**Try it:** Among the records that follow, find each line holding the word "roca" and copy it.

(Plain-text document sources)
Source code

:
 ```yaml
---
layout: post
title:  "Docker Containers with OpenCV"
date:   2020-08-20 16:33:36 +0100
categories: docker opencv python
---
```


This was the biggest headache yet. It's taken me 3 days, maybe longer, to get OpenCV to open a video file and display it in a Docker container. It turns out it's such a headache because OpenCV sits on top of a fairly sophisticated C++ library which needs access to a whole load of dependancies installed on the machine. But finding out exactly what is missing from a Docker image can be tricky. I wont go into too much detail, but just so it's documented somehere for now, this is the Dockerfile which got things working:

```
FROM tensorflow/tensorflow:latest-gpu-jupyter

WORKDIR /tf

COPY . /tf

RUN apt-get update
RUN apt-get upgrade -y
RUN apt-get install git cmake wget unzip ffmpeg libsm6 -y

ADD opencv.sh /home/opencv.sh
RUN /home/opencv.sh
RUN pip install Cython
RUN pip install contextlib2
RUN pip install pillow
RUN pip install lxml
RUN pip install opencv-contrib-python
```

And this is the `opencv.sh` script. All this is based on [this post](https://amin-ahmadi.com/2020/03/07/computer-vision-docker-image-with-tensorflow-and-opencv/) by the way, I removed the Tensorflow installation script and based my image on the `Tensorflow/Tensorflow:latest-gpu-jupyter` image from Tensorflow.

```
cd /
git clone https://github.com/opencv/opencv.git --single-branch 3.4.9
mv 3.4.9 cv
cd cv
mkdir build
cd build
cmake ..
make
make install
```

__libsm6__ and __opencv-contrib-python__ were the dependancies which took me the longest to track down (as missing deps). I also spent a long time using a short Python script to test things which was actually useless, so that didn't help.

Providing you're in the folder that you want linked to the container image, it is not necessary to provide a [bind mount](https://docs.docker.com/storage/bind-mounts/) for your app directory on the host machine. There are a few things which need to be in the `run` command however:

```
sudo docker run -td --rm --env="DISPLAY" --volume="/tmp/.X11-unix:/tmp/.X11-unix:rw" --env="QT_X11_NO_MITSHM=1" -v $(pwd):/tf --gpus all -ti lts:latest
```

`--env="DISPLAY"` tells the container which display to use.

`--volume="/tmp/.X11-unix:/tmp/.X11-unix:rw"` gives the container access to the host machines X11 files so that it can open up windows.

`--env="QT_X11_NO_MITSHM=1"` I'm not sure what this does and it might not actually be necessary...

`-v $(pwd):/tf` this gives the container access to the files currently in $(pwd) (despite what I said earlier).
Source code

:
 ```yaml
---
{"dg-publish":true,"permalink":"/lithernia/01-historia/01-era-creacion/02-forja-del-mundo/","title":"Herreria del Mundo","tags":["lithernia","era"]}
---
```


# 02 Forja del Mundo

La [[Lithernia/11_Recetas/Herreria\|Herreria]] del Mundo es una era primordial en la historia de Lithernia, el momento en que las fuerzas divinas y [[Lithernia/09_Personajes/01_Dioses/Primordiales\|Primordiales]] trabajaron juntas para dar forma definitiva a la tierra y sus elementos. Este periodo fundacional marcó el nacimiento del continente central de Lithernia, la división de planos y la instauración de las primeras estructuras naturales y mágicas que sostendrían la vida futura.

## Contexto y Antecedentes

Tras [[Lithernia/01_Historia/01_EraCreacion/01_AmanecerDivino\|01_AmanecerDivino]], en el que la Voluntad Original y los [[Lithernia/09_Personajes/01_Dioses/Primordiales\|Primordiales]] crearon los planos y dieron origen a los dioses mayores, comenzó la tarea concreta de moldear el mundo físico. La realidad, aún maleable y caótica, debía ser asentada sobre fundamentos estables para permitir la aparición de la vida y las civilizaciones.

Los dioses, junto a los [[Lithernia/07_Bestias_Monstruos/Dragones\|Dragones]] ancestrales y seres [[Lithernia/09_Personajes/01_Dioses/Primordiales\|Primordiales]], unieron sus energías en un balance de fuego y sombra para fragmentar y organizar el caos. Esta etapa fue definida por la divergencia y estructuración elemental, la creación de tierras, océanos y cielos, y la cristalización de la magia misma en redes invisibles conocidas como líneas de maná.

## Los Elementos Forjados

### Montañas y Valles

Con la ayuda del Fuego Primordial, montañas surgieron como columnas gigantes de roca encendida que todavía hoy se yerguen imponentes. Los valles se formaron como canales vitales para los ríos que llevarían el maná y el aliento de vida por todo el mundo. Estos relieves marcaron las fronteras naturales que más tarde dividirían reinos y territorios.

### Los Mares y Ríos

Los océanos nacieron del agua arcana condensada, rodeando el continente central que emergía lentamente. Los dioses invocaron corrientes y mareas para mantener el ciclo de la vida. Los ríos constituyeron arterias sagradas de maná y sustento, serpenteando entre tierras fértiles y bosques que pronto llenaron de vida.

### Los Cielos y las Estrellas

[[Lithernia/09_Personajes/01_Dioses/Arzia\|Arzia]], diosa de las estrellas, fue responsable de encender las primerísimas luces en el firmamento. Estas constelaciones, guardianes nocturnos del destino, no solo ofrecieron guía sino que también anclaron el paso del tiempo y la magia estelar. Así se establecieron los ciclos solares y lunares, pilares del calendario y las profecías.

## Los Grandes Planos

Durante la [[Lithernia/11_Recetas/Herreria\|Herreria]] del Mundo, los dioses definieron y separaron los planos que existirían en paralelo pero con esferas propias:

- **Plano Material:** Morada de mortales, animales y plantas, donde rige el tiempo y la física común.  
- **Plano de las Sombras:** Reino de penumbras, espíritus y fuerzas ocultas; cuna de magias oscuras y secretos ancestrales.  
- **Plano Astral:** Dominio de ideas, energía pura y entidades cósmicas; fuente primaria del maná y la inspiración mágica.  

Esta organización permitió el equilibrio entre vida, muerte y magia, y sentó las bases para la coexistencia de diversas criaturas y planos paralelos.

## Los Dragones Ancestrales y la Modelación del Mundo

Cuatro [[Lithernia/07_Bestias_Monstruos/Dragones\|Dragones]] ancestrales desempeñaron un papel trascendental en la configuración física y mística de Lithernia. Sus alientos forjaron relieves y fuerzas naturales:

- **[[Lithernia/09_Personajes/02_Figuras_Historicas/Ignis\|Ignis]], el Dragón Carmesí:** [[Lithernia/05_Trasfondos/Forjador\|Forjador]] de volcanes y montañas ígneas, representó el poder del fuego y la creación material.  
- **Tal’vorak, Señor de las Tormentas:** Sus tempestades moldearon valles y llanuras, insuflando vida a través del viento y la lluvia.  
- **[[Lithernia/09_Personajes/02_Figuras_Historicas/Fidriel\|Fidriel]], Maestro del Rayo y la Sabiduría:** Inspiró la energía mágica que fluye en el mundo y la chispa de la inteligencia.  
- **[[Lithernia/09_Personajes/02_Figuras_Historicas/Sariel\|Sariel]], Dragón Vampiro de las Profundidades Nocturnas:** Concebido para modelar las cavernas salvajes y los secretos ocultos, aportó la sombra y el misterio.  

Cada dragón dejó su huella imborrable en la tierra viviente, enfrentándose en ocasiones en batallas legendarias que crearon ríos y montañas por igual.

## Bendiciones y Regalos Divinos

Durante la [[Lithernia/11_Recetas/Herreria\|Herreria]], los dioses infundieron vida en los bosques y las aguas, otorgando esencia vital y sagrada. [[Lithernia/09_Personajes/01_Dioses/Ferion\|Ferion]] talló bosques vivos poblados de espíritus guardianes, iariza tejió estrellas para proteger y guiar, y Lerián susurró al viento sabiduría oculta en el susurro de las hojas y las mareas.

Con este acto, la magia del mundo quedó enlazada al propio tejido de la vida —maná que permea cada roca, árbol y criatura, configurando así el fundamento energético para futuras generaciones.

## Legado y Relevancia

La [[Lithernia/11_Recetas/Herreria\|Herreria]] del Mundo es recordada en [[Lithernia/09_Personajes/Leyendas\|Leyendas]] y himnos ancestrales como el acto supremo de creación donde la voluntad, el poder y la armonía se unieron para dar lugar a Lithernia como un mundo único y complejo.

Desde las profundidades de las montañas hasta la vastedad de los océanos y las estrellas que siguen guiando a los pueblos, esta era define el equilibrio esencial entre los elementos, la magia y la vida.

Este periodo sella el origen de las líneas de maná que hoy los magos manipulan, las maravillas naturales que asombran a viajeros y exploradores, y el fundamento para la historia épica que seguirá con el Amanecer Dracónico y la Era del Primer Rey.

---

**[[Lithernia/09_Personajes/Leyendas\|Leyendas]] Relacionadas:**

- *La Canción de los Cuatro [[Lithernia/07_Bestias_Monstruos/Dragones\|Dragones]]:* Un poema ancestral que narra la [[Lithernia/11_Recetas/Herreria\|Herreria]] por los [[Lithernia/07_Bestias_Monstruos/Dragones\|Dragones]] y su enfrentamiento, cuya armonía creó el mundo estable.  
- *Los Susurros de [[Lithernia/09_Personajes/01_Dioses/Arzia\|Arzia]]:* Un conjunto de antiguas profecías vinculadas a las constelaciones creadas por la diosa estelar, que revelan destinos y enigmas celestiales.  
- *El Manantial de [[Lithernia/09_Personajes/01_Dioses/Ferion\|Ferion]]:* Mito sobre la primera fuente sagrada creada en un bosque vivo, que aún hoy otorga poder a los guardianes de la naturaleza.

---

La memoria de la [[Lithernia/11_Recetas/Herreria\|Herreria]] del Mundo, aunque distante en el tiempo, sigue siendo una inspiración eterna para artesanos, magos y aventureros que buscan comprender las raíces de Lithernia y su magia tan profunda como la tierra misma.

**Solution to this problem:**
Con la ayuda del Fuego Primordial, montañas surgieron como columnas gigantes de roca encendida que todavía hoy se yerguen imponentes. Los valles se formaron como canales vitales para los ríos que llevarían el maná y el aliento de vida por todo el mundo. Estos relieves marcaron las fronteras naturales que más tarde dividirían reinos y territorios.
Con este acto, la magia del mundo quedó enlazada al propio tejido de la vida —maná que permea cada roca, árbol y criatura, configurando así el fundamento energético para futuras generaciones.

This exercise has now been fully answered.